The shock-troops of my sleeping-pill make bold assaults, only to be beaten back over and over at the moment of my submission. Each time, I am once again roused. I am reminded of the night of delirium in a remote hut on the shore of Lake Malawi. Short lapses into a sleep far too energetic to be sustained.
I recall from somewhere that dreams occur towards the end of sleep – towards morning. Bullshit!
Each dream mocks me with some underlying theme of otherplaceness before turning me roughly out on the pillow. I've been struggling for a week now. I seem to have lost my pattern while on leave – hence the sleeping tablet.
Throwing off the duvet, a full bladder affords me the excuse to stand up and stagger in the darkness towards the door. I am barely orientated to the room, whose walls seem strange to me.
As I stand in the glare of the bathroom, I struggle to recall even one scrap of the hundreds of fragments of dreams that occupied me only moments before.
Again I lie in the ink-blackness, twisting first this way, then that – looking for the sweet-spot where I might lose myself. Held in jaw-tight tension I try to draw back my consciousness for sleep to fill the void, feeling its advances grow, only to be cut back, die and re-grow.
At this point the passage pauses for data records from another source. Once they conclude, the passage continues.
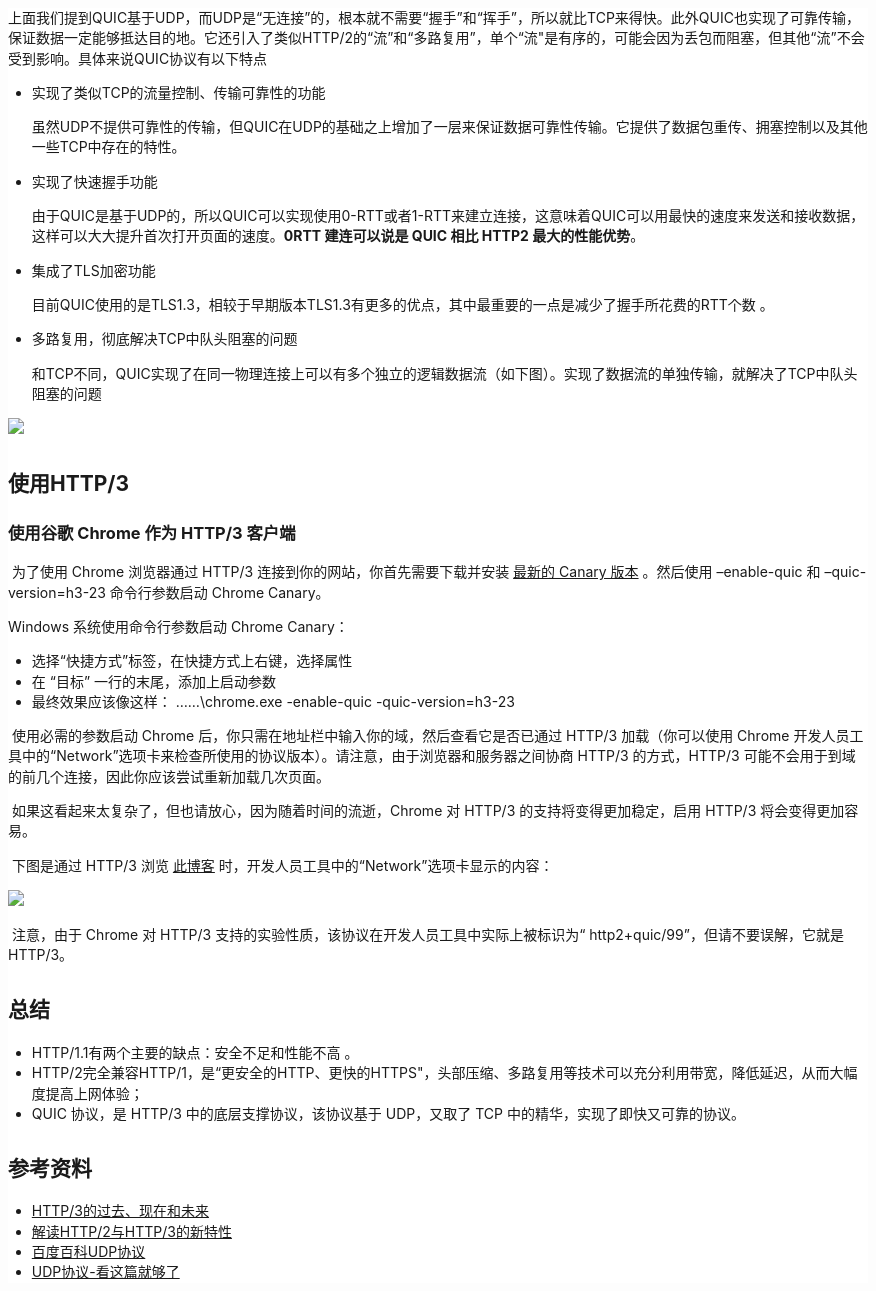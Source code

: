 ​	上面我们提到QUIC基于UDP，而UDP是“无连接”的，根本就不需要“握手”和“挥手”，所以就比TCP来得快。此外QUIC也实现了可靠传输，保证数据一定能够抵达目的地。它还引入了类似HTTP/2的“流”和“多路复用”，单个“流"是有序的，可能会因为丢包而阻塞，但其他“流”不会受到影响。具体来说QUIC协议有以下特点

- 实现了类似TCP的流量控制、传输可靠性的功能

  虽然UDP不提供可靠性的传输，但QUIC在UDP的基础之上增加了一层来保证数据可靠性传输。它提供了数据包重传、拥塞控制以及其他一些TCP中存在的特性。

- 实现了快速握手功能 

  由于QUIC是基于UDP的，所以QUIC可以实现使用0-RTT或者1-RTT来建立连接，这意味着QUIC可以用最快的速度来发送和接收数据，这样可以大大提升首次打开页面的速度。**0RTT 建连可以说是 QUIC 相比 HTTP2 最大的性能优势**。

- 集成了TLS加密功能 

  目前QUIC使用的是TLS1.3，相较于早期版本TLS1.3有更多的优点，其中最重要的一点是减少了握手所花费的RTT个数 。

- 多路复用，彻底解决TCP中队头阻塞的问题

  和TCP不同，QUIC实现了在同一物理连接上可以有多个独立的逻辑数据流（如下图）。实现了数据流的单独传输，就解决了TCP中队头阻塞的问题

![](./img/QUIC.png)

## 使用HTTP/3

### 使用谷歌 Chrome 作为 HTTP/3 客户端

​	为了使用 Chrome 浏览器通过 HTTP/3 连接到你的网站，你首先需要下载并安装 [最新的 Canary 版本](https://www.google.com/chrome/canary/) 。然后使用 –enable-quic 和 –quic-version=h3-23 命令行参数启动 Chrome Canary。

Windows 系统使用命令行参数启动 Chrome Canary：

- 选择“快捷方式”标签，在快捷方式上右键，选择属性
- 在 “目标” 一行的末尾，添加上启动参数
- 最终效果应该像这样： ……\chrome.exe -enable-quic -quic-version=h3-23

​	使用必需的参数启动 Chrome 后，你只需在地址栏中输入你的域，然后查看它是否已通过 HTTP/3 加载（你可以使用 Chrome 开发人员工具中的“Network”选项卡来检查所使用的协议版本）。请注意，由于浏览器和服务器之间协商 HTTP/3 的方式，HTTP/3 可能不会用于到域的前几个连接，因此你应该尝试重新加载几次页面。

​	如果这看起来太复杂了，但也请放心，因为随着时间的流逝，Chrome 对 HTTP/3 的支持将变得更加稳定，启用 HTTP/3 将会变得更加容易。

​	下图是通过 HTTP/3 浏览 [此博客](https://blog.cloudflare.com/) 时，开发人员工具中的“Network”选项卡显示的内容：

![](./img/http3.png)

​	注意，由于 Chrome 对 HTTP/3 支持的实验性质，该协议在开发人员工具中实际上被标识为“ http2+quic/99”，但请不要误解，它就是 HTTP/3。

## 总结

- HTTP/1.1有两个主要的缺点：安全不足和性能不高 。
- HTTP/2完全兼容HTTP/1，是“更安全的HTTP、更快的HTTPS"，头部压缩、多路复用等技术可以充分利用带宽，降低延迟，从而大幅度提高上网体验；
- QUIC 协议，是 HTTP/3 中的底层支撑协议，该协议基于 UDP，又取了 TCP 中的精华，实现了即快又可靠的协议。 

## 参考资料

- [HTTP/3的过去、现在和未来](https://www.infoq.cn/article/x80uOvcRyxVYw3KVusUm)
- [解读HTTP/2与HTTP/3的新特性](https://mp.weixin.qq.com/s/n8HBG9LuzQjOT__M4pxKwA)
- [百度百科UDP协议](https://baike.baidu.com/item/UDP/571511?fr=aladdin)
- [UDP协议-看这篇就够了](https://segmentfault.com/a/1190000018902719)

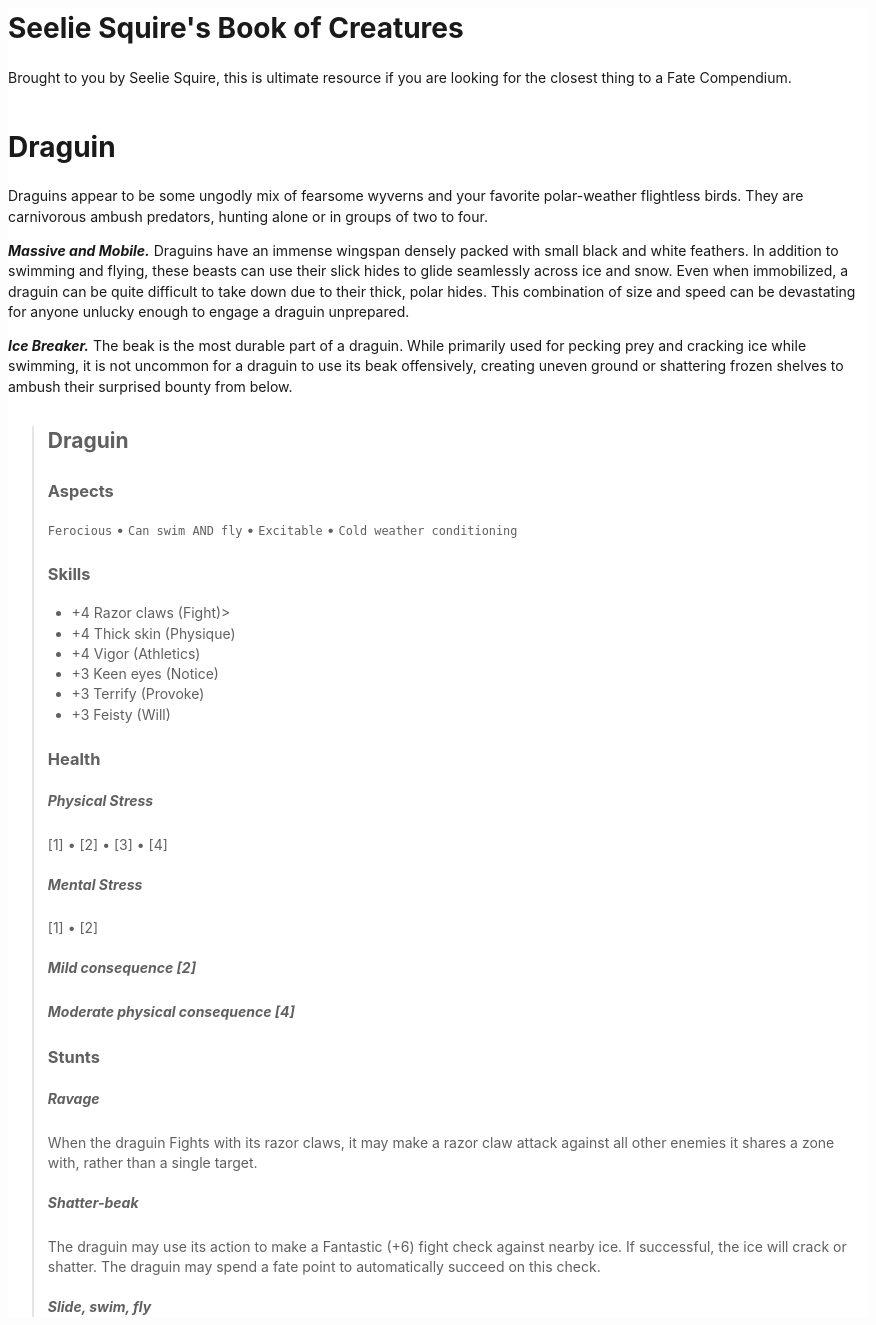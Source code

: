 # Seelie Squire's Book of Creatures

Brought to you by Seelie Squire, this is ultimate resource if you are looking for the closest thing to a Fate Compendium.

# Draguin

Draguins appear to be some ungodly mix of fearsome wyverns and your favorite polar-weather flightless birds. They are carnivorous ambush predators, hunting alone or in groups of two to four.

_**Massive and Mobile.**_ Draguins have an immense wingspan densely packed with small black and white feathers. In addition to swimming and flying, these beasts can use their slick hides to glide seamlessly across ice and snow. Even when immobilized, a draguin can be quite difficult to take down due to their thick, polar hides. This combination of size and speed can be devastating for anyone unlucky enough to engage a draguin unprepared.

_**Ice Breaker.**_ The beak is the most durable part of a draguin. While primarily used for pecking prey and cracking ice while swimming, it is not uncommon for a draguin to use its beak offensively, creating uneven ground or shattering frozen shelves to ambush their surprised bounty from below.

> ## Draguin
>
> ### Aspects
>
> `Ferocious` • `Can swim AND fly` • `Excitable` • `Cold weather conditioning`
>
> ### Skills
>
> - +4 Razor claws (Fight)>
> - +4 Thick skin (Physique)
> - +4 Vigor (Athletics)
> - +3 Keen eyes (Notice)
> - +3 Terrify (Provoke)
> - +3 Feisty (Will)
>
> ### Health
>
> ##### Physical Stress
>
> [1] • [2] • [3] • [4]
>
> ##### Mental Stress
>
> [1] • [2]
>
> ##### Mild consequence [2]
>
> ##### Moderate physical consequence [4]
>
> ### Stunts
>
> ##### Ravage
>
> When the draguin Fights with its razor claws, it may make a razor claw attack against all other enemies it shares a zone with, rather than a single target.
>
> ##### Shatter-beak
>
> The draguin may use its action to make a Fantastic (+6) fight check against nearby ice. If successful, the ice will crack or shatter. The draguin may spend a fate point to automatically succeed on this check.
>
> ##### Slide, swim, fly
A girl with long dark hair walks the corridors, knocking at doors. I ask what she wants. She answers “Nothing” and walks on.
My fear is that someone will call us all to order, drifting into silence in the emptiness of years.
And now I am finally here.
3 a.m.
Sleep.
05:50 The alarm explodes in the middle of the night. I reach out and grope – grapple to find the switch and silence the noise.
Simultaneous disarray as a world in its entirety, peopled with familiar faces I never before met (with the exception of M) is lost to a dream Armageddon. An Apocalypse upon my pillow.
The family.
The sprawling house that I knew so well.
The multitude of guests.
The mates who invented a table game in the back room and were busy playing it.
My girl/boyfriend's stepfather, whose elder brother inherited a peerage; whose technicians worked at machine-tools in the barn.
The sweet, apologetic mother whose home was turned over to partying hordes; who showed me innocently to the en-suite.
The band at the bottom of the garden.
The festival atmosphere – walking along with M.
All obliterated by the piercing signal of the alarm in the darkness. The unexpected darkness.
My first day at work for two weeks.
I would give anything to roll over and go back.